**Brief:** An exact transcription of the listing, without its images, is what the answer must contain.

**Record excerpts:**
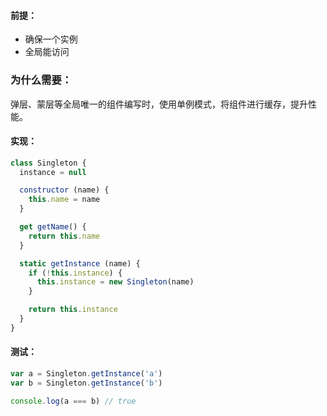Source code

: #### 前提：
* 确保一个实例
* 全局能访问

### 为什么需要：
弹层、蒙层等全局唯一的组件编写时，使用单例模式，将组件进行缓存，提升性能。

#### 实现：
```js
class Singleton {
  instance = null

  constructor (name) {
    this.name = name
  }

  get getName() {
    return this.name
  }

  static getInstance (name) {
    if (!this.instance) {
      this.instance = new Singleton(name)
    }

    return this.instance
  }
}
```
#### 测试：
```js
var a = Singleton.getInstance('a')
var b = Singleton.getInstance('b')

console.log(a === b) // true
```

**Solved exercise:**
Source code

: #### 前提：
* 确保一个实例
* 全局能访问

### 为什么需要：
弹层、蒙层等全局唯一的组件编写时，使用单例模式，将组件进行缓存，提升性能。

#### 实现：
```js
class Singleton {
  instance = null

  constructor (name) {
    this.name = name
  }

  get getName() {
    return this.name
  }

  static getInstance (name) {
    if (!this.instance) {
      this.instance = new Singleton(name)
    }

    return this.instance
  }
}
```
#### 测试：
```js
var a = Singleton.getInstance('a')
var b = Singleton.getInstance('b')

console.log(a === b) // true
```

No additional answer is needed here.